Give back the whole listing exactly as shown.

• • •

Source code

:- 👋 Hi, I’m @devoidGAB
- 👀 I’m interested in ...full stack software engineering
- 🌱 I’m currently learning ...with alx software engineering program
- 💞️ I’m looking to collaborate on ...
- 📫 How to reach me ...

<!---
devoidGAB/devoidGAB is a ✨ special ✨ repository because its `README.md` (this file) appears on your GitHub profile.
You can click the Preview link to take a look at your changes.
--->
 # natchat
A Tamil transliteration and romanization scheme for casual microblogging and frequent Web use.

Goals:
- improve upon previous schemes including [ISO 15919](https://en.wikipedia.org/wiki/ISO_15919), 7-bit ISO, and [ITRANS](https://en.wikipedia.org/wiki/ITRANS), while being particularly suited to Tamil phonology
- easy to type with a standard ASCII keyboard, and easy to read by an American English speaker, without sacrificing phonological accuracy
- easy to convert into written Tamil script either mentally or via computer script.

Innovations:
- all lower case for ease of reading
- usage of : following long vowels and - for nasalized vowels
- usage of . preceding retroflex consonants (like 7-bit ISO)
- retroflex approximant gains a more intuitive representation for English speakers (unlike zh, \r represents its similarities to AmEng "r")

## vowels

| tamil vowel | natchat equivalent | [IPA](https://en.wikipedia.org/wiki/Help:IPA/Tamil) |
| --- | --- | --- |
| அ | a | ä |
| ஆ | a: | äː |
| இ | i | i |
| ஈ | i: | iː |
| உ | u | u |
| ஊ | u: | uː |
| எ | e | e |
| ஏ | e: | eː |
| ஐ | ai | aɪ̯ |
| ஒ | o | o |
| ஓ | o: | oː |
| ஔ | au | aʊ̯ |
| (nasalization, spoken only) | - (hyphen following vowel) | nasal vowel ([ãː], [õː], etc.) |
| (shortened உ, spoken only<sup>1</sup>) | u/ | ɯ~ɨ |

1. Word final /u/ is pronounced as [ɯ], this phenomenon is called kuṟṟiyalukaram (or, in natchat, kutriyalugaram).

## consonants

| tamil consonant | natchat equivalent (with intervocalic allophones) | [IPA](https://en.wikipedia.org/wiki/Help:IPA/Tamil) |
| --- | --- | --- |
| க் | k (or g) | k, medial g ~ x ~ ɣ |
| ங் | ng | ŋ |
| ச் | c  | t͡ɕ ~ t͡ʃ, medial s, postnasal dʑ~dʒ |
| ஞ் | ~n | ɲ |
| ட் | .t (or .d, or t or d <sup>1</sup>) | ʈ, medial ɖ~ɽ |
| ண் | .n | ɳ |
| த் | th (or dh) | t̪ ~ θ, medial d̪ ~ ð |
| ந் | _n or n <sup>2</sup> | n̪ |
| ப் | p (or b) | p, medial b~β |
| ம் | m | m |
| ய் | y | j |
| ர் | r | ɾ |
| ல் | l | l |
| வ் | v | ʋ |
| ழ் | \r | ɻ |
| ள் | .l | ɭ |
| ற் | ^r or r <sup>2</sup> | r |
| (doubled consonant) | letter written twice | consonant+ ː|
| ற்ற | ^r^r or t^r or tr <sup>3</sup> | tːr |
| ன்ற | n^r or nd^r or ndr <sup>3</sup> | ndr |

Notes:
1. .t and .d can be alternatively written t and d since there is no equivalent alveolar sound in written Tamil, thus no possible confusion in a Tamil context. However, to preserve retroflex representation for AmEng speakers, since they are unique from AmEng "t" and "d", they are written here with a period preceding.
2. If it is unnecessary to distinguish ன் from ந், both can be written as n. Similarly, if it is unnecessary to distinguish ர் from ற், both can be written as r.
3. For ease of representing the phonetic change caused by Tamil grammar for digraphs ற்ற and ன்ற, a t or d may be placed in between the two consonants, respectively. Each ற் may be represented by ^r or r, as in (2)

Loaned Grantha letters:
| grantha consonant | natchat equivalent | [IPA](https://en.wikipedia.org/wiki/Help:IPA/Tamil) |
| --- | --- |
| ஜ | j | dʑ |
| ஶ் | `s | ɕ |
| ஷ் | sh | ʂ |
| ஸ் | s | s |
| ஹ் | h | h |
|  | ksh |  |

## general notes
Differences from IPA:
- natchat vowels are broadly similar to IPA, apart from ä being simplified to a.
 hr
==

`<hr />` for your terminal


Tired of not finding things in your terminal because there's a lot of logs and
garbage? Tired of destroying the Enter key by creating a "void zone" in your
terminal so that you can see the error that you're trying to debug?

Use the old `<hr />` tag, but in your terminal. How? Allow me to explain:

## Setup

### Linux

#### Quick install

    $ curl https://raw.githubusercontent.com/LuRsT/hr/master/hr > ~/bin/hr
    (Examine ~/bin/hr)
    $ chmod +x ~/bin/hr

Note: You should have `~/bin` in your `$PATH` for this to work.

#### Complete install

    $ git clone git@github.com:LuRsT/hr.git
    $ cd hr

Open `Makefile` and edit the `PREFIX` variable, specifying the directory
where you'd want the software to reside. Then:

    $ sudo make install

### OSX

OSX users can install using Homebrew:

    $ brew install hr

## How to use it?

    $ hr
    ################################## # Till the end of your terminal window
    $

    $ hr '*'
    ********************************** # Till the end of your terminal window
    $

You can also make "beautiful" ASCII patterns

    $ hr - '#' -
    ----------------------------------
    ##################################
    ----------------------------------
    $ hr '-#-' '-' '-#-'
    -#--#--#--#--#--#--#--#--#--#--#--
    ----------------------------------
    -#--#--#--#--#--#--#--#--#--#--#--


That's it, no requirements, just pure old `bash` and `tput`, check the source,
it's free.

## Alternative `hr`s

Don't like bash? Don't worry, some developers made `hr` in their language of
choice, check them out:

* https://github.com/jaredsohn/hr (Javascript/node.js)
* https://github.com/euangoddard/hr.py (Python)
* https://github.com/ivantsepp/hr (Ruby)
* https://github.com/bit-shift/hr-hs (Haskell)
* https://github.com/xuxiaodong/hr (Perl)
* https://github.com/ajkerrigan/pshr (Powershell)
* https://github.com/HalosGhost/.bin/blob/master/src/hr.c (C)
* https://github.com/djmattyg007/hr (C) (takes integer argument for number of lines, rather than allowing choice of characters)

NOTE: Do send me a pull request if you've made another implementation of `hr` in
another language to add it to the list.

• • •

**Exercise output:**
Source code

:- 👋 Hi, I’m @devoidGAB
- 👀 I’m interested in ...full stack software engineering
- 🌱 I’m currently learning ...with alx software engineering program
- 💞️ I’m looking to collaborate on ...
- 📫 How to reach me ...

<!---
devoidGAB/devoidGAB is a ✨ special ✨ repository because its `README.md` (this file) appears on your GitHub profile.
You can click the Preview link to take a look at your changes.
--->
 # natchat
A Tamil transliteration and romanization scheme for casual microblogging and frequent Web use.

Goals:
- improve upon previous schemes including [ISO 15919](https://en.wikipedia.org/wiki/ISO_15919), 7-bit ISO, and [ITRANS](https://en.wikipedia.org/wiki/ITRANS), while being particularly suited to Tamil phonology
- easy to type with a standard ASCII keyboard, and easy to read by an American English speaker, without sacrificing phonological accuracy
- easy to convert into written Tamil script either mentally or via computer script.

Innovations:
- all lower case for ease of reading
- usage of : following long vowels and - for nasalized vowels
- usage of . preceding retroflex consonants (like 7-bit ISO)
- retroflex approximant gains a more intuitive representation for English speakers (unlike zh, \r represents its similarities to AmEng "r")

## vowels

| tamil vowel | natchat equivalent | [IPA](https://en.wikipedia.org/wiki/Help:IPA/Tamil) |
| --- | --- | --- |
| அ | a | ä |
| ஆ | a: | äː |
| இ | i | i |
| ஈ | i: | iː |
| உ | u | u |
| ஊ | u: | uː |
| எ | e | e |
| ஏ | e: | eː |
| ஐ | ai | aɪ̯ |
| ஒ | o | o |
| ஓ | o: | oː |
| ஔ | au | aʊ̯ |
| (nasalization, spoken only) | - (hyphen following vowel) | nasal vowel ([ãː], [õː], etc.) |
| (shortened உ, spoken only<sup>1</sup>) | u/ | ɯ~ɨ |

1. Word final /u/ is pronounced as [ɯ], this phenomenon is called kuṟṟiyalukaram (or, in natchat, kutriyalugaram).

## consonants

| tamil consonant | natchat equivalent (with intervocalic allophones) | [IPA](https://en.wikipedia.org/wiki/Help:IPA/Tamil) |
| --- | --- | --- |
| க் | k (or g) | k, medial g ~ x ~ ɣ |
| ங் | ng | ŋ |
| ச் | c  | t͡ɕ ~ t͡ʃ, medial s, postnasal dʑ~dʒ |
| ஞ் | ~n | ɲ |
| ட் | .t (or .d, or t or d <sup>1</sup>) | ʈ, medial ɖ~ɽ |
| ண் | .n | ɳ |
| த் | th (or dh) | t̪ ~ θ, medial d̪ ~ ð |
| ந் | _n or n <sup>2</sup> | n̪ |
| ப் | p (or b) | p, medial b~β |
| ம் | m | m |
| ய் | y | j |
| ர் | r | ɾ |
| ல் | l | l |
| வ் | v | ʋ |
| ழ் | \r | ɻ |
| ள் | .l | ɭ |
| ற் | ^r or r <sup>2</sup> | r |
| (doubled consonant) | letter written twice | consonant+ ː|
| ற்ற | ^r^r or t^r or tr <sup>3</sup> | tːr |
| ன்ற | n^r or nd^r or ndr <sup>3</sup> | ndr |

Notes:
1. .t and .d can be alternatively written t and d since there is no equivalent alveolar sound in written Tamil, thus no possible confusion in a Tamil context. However, to preserve retroflex representation for AmEng speakers, since they are unique from AmEng "t" and "d", they are written here with a period preceding.
2. If it is unnecessary to distinguish ன் from ந், both can be written as n. Similarly, if it is unnecessary to distinguish ர் from ற், both can be written as r.
3. For ease of representing the phonetic change caused by Tamil grammar for digraphs ற்ற and ன்ற, a t or d may be placed in between the two consonants, respectively. Each ற் may be represented by ^r or r, as in (2)

Loaned Grantha letters:
| grantha consonant | natchat equivalent | [IPA](https://en.wikipedia.org/wiki/Help:IPA/Tamil) |
| --- | --- |
| ஜ | j | dʑ |
| ஶ் | `s | ɕ |
| ஷ் | sh | ʂ |
| ஸ் | s | s |
| ஹ் | h | h |
|  | ksh |  |

## general notes
Differences from IPA:
- natchat vowels are broadly similar to IPA, apart from ä being simplified to a.
 hr
==

`<hr />` for your terminal


Tired of not finding things in your terminal because there's a lot of logs and
garbage? Tired of destroying the Enter key by creating a "void zone" in your
terminal so that you can see the error that you're trying to debug?

Use the old `<hr />` tag, but in your terminal. How? Allow me to explain:

## Setup

### Linux

#### Quick install

    $ curl https://raw.githubusercontent.com/LuRsT/hr/master/hr > ~/bin/hr
    (Examine ~/bin/hr)
    $ chmod +x ~/bin/hr

Note: You should have `~/bin` in your `$PATH` for this to work.

#### Complete install

    $ git clone git@github.com:LuRsT/hr.git
    $ cd hr

Open `Makefile` and edit the `PREFIX` variable, specifying the directory
where you'd want the software to reside. Then:

    $ sudo make install

### OSX

OSX users can install using Homebrew:

    $ brew install hr

## How to use it?

    $ hr
    ################################## # Till the end of your terminal window
    $

    $ hr '*'
    ********************************** # Till the end of your terminal window
    $

You can also make "beautiful" ASCII patterns

    $ hr - '#' -
    ----------------------------------
    ##################################
    ----------------------------------
    $ hr '-#-' '-' '-#-'
    -#--#--#--#--#--#--#--#--#--#--#--
    ----------------------------------
    -#--#--#--#--#--#--#--#--#--#--#--


That's it, no requirements, just pure old `bash` and `tput`, check the source,
it's free.

## Alternative `hr`s

Don't like bash? Don't worry, some developers made `hr` in their language of
choice, check them out:

* https://github.com/jaredsohn/hr (Javascript/node.js)
* https://github.com/euangoddard/hr.py (Python)
* https://github.com/ivantsepp/hr (Ruby)
* https://github.com/bit-shift/hr-hs (Haskell)
* https://github.com/xuxiaodong/hr (Perl)
* https://github.com/ajkerrigan/pshr (Powershell)
* https://github.com/HalosGhost/.bin/blob/master/src/hr.c (C)
* https://github.com/djmattyg007/hr (C) (takes integer argument for number of lines, rather than allowing choice of characters)

NOTE: Do send me a pull request if you've made another implementation of `hr` in
another language to add it to the list.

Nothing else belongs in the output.